Your assignment:
Down to the last line below, repeat the entries word for word and drop the pictures.

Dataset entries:
:::

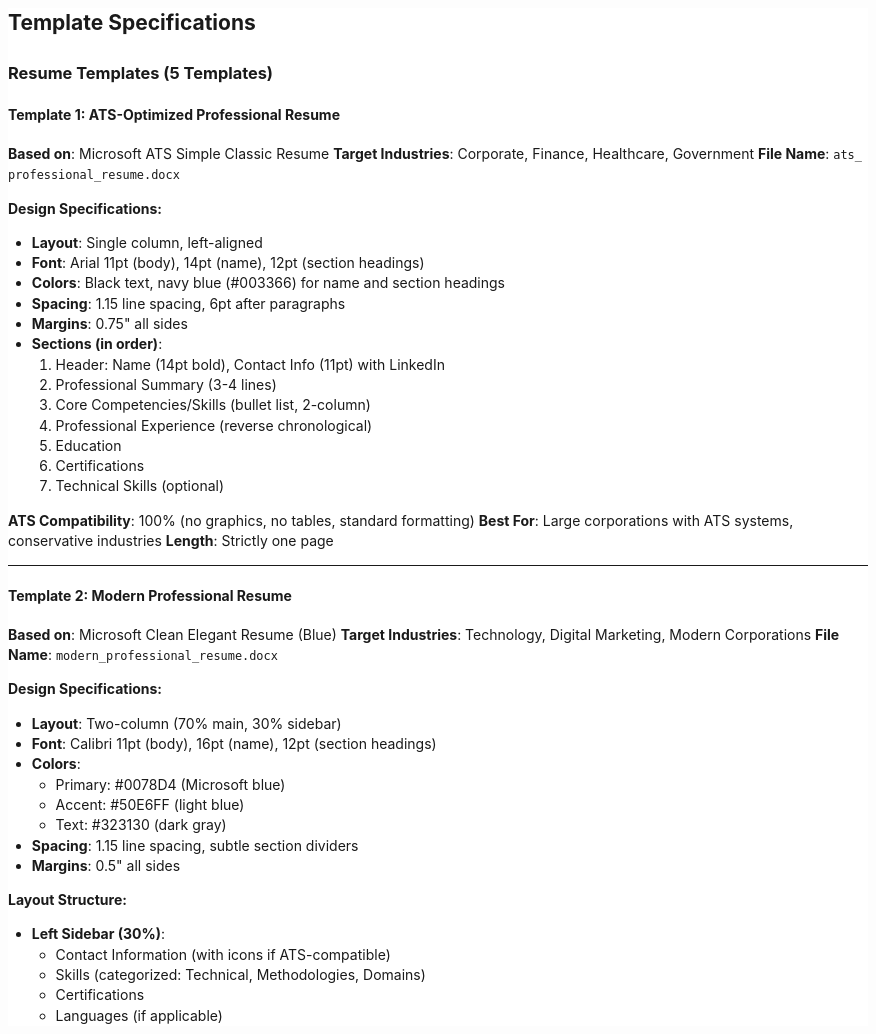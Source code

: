 
## Template Specifications

### Resume Templates (5 Templates)

#### **Template 1: ATS-Optimized Professional Resume**
**Based on**: Microsoft ATS Simple Classic Resume
**Target Industries**: Corporate, Finance, Healthcare, Government
**File Name**: `ats_professional_resume.docx`

**Design Specifications:**
- **Layout**: Single column, left-aligned
- **Font**: Arial 11pt (body), 14pt (name), 12pt (section headings)
- **Colors**: Black text, navy blue (#003366) for name and section headings
- **Spacing**: 1.15 line spacing, 6pt after paragraphs
- **Margins**: 0.75" all sides
- **Sections (in order)**:
  1. Header: Name (14pt bold), Contact Info (11pt) with LinkedIn
  2. Professional Summary (3-4 lines)
  3. Core Competencies/Skills (bullet list, 2-column)
  4. Professional Experience (reverse chronological)
  5. Education
  6. Certifications
  7. Technical Skills (optional)

**ATS Compatibility**: 100% (no graphics, no tables, standard formatting)
**Best For**: Large corporations with ATS systems, conservative industries
**Length**: Strictly one page

---

#### **Template 2: Modern Professional Resume**
**Based on**: Microsoft Clean Elegant Resume (Blue)
**Target Industries**: Technology, Digital Marketing, Modern Corporations
**File Name**: `modern_professional_resume.docx`

**Design Specifications:**
- **Layout**: Two-column (70% main, 30% sidebar)
- **Font**: Calibri 11pt (body), 16pt (name), 12pt (section headings)
- **Colors**:
  - Primary: #0078D4 (Microsoft blue)
  - Accent: #50E6FF (light blue)
  - Text: #323130 (dark gray)
- **Spacing**: 1.15 line spacing, subtle section dividers
- **Margins**: 0.5" all sides

**Layout Structure:**
- **Left Sidebar (30%)**:
  - Contact Information (with icons if ATS-compatible)
  - Skills (categorized: Technical, Methodologies, Domains)
  - Certifications
  - Languages (if applicable)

:::

Solved exercise:
Source code

: 
## Template Specifications

### Resume Templates (5 Templates)

#### **Template 1: ATS-Optimized Professional Resume**
**Based on**: Microsoft ATS Simple Classic Resume
**Target Industries**: Corporate, Finance, Healthcare, Government
**File Name**: `ats_professional_resume.docx`

**Design Specifications:**
- **Layout**: Single column, left-aligned
- **Font**: Arial 11pt (body), 14pt (name), 12pt (section headings)
- **Colors**: Black text, navy blue (#003366) for name and section headings
- **Spacing**: 1.15 line spacing, 6pt after paragraphs
- **Margins**: 0.75" all sides
- **Sections (in order)**:
  1. Header: Name (14pt bold), Contact Info (11pt) with LinkedIn
  2. Professional Summary (3-4 lines)
  3. Core Competencies/Skills (bullet list, 2-column)
  4. Professional Experience (reverse chronological)
  5. Education
  6. Certifications
  7. Technical Skills (optional)

**ATS Compatibility**: 100% (no graphics, no tables, standard formatting)
**Best For**: Large corporations with ATS systems, conservative industries
**Length**: Strictly one page

---

#### **Template 2: Modern Professional Resume**
**Based on**: Microsoft Clean Elegant Resume (Blue)
**Target Industries**: Technology, Digital Marketing, Modern Corporations
**File Name**: `modern_professional_resume.docx`

**Design Specifications:**
- **Layout**: Two-column (70% main, 30% sidebar)
- **Font**: Calibri 11pt (body), 16pt (name), 12pt (section headings)
- **Colors**:
  - Primary: #0078D4 (Microsoft blue)
  - Accent: #50E6FF (light blue)
  - Text: #323130 (dark gray)
- **Spacing**: 1.15 line spacing, subtle section dividers
- **Margins**: 0.5" all sides

**Layout Structure:**
- **Left Sidebar (30%)**:
  - Contact Information (with icons if ATS-compatible)
  - Skills (categorized: Technical, Methodologies, Domains)
  - Certifications
  - Languages (if applicable)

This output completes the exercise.